Sans any savings or disposable income in government, and already trillions of pesos buried in debt from international and local creditors, the Maharlika Investment Fund was going to gamble with people’s private monies that had been entrusted to government to fund benefits and services they are already entitled to under the law.
That would amount to the legal phenomenon of expropriation, the involuntary taking of private property for public use, which would be illegal without just compensation (the government would have to buy your contributions from you before they can use them for other purposes).
Congress has, however, just recently walked back on the inclusion of GSIS and SSS. While that is undoubtedly welcome news, grave concerns and questions remain. Not the least of which is how amazingly unaccountable this fund will be. Under House Bill 6398, it explicitly asks, under Article VII thereof, that the Maharlika Investments Fund and its corporation, the Maharlika Investments Corp.be exempted from the application of regulatory laws and all taxes.
By exempting the Maharlika Fund and Maharlika Investments Corp. from literally all kinds of taxes, they maximize profits for themselves without any income guaranteed for government in general, while minimizing financial accountability.
Both will also be exempted from the Government-Owned & -Controlled Corporations Governance Act, which would ensure that heads of the Maharlika Investments Corp. be actually qualified and competent persons; the Government Procurement Reform Act, which would require that transactions and procurements by the Maharlika Investments Corp. be fair and publicly accountable; the Philippine Competition Act, which would prevent the Maharlika Investments Corp. from financing or setting up their own monopolies in the future; the Civil Service Law, which would mandate that qualified and competent persons be employed as staff in the Maharlika Investments Corp.; the Salary Standardization Act, which would require their compensations to be consistent and comparable to their duties; and the Dividends Law of 1994, which would have required the Maharlika Investments Corp. to release profits to beneficiaries when income is actually realized, and not hoard them indefinitely.
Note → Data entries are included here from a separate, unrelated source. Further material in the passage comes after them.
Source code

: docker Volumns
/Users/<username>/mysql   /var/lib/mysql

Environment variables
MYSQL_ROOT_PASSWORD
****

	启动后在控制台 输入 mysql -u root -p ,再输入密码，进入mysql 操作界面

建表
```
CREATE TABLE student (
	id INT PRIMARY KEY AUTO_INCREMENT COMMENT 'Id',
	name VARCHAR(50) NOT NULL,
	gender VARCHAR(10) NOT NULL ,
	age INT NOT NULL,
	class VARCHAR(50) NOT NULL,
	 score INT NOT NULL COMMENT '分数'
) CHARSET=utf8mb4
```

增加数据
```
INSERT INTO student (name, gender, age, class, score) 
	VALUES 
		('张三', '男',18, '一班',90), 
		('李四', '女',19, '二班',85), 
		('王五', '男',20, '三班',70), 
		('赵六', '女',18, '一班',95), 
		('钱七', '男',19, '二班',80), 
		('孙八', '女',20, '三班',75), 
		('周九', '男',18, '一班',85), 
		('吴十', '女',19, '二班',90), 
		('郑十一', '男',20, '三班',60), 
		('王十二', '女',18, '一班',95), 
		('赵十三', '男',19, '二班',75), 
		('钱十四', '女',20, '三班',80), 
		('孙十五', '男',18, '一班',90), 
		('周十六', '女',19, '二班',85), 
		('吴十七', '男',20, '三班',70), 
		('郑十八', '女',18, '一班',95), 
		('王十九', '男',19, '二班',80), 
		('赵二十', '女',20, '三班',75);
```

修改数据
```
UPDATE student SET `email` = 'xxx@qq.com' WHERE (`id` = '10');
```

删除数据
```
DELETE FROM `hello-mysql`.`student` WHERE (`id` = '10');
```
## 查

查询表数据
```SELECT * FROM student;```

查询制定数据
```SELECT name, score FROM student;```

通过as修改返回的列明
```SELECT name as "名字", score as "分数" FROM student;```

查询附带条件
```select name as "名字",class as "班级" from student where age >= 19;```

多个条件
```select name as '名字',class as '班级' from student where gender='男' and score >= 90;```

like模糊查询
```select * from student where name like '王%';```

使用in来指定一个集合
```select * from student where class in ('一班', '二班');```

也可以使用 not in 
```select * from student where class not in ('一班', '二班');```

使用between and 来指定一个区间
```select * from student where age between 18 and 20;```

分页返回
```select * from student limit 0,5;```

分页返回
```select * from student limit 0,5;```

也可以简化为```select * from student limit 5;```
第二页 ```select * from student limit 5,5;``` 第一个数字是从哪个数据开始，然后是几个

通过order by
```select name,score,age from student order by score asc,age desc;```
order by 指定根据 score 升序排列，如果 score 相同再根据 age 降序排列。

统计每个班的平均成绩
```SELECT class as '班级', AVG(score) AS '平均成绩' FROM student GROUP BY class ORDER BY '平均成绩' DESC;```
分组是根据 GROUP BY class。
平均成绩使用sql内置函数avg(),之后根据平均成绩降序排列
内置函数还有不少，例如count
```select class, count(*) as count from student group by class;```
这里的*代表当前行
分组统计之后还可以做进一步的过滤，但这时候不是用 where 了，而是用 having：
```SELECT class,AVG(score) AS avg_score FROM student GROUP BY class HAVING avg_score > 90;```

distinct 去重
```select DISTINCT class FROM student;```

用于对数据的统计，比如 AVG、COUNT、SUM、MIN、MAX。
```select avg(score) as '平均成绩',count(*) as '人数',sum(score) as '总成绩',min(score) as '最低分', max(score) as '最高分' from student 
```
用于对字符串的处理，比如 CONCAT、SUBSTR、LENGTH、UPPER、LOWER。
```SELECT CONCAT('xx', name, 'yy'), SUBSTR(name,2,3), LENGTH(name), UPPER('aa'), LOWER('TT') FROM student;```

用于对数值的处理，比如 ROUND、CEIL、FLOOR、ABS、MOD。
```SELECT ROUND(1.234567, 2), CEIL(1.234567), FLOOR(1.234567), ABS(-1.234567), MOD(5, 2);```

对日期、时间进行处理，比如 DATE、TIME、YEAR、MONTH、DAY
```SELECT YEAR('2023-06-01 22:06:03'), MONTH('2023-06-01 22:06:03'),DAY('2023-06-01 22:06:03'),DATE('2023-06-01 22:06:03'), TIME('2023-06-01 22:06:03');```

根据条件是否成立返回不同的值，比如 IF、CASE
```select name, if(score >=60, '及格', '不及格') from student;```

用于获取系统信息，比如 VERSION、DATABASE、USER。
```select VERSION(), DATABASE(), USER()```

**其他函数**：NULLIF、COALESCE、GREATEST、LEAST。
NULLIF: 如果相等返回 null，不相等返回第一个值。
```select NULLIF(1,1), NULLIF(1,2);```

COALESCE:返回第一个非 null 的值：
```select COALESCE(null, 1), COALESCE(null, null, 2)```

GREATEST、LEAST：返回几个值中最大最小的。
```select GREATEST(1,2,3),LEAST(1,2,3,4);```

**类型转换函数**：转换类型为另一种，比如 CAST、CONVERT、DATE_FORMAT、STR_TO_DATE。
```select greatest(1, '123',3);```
This is, of course, reminiscent of the Coco Levy Fund scam of Marcos Sr., wherein under legal fiat (Republic Act 6260), coconut farmers were levied an additional tax to create and maintain a Coconut Investment Fund run by a Coconut Investment Company that would raise money for what they said was the development of the coconut industry.
Sound familiar yet? Of course, no development of the coconut industry materialized. Instead, Marcos Sr., Danding Cojuangco, and Juan Ponce Enrile famously enriched themselves with the fund, investing the money in companies and industries owned by their friends and allies, wherein they themselves became part owners. The Coconut Investment Fund was an abject, albeit dizzyingly expensive, failure.
Income and success for the Maharlika Investment Fund is hazy at best. Other sovereign wealth fund projects around the world have also failed. One such failure even resulted in the imprisonment of a former Malaysian prime minister in 2020 for corruption involving their own sovereign wealth fund.
But of course, risking government money isn’t so much a concern for the people behind the Maharlika thieving project. Even if it all falls apart, their pockets will already be lined with too much gold for them to feel the pain. Kickbacks and exchange deals were, and remain the norm in Philippine political society, and it gets exponentially more lucrative the higher up you go.
This is what the complete absence of accountability over the Maharlika Investment Fund seeks to safeguard. And anyone with any experience in Philippine politics knows that where no one’s looking, crooks will be crooking.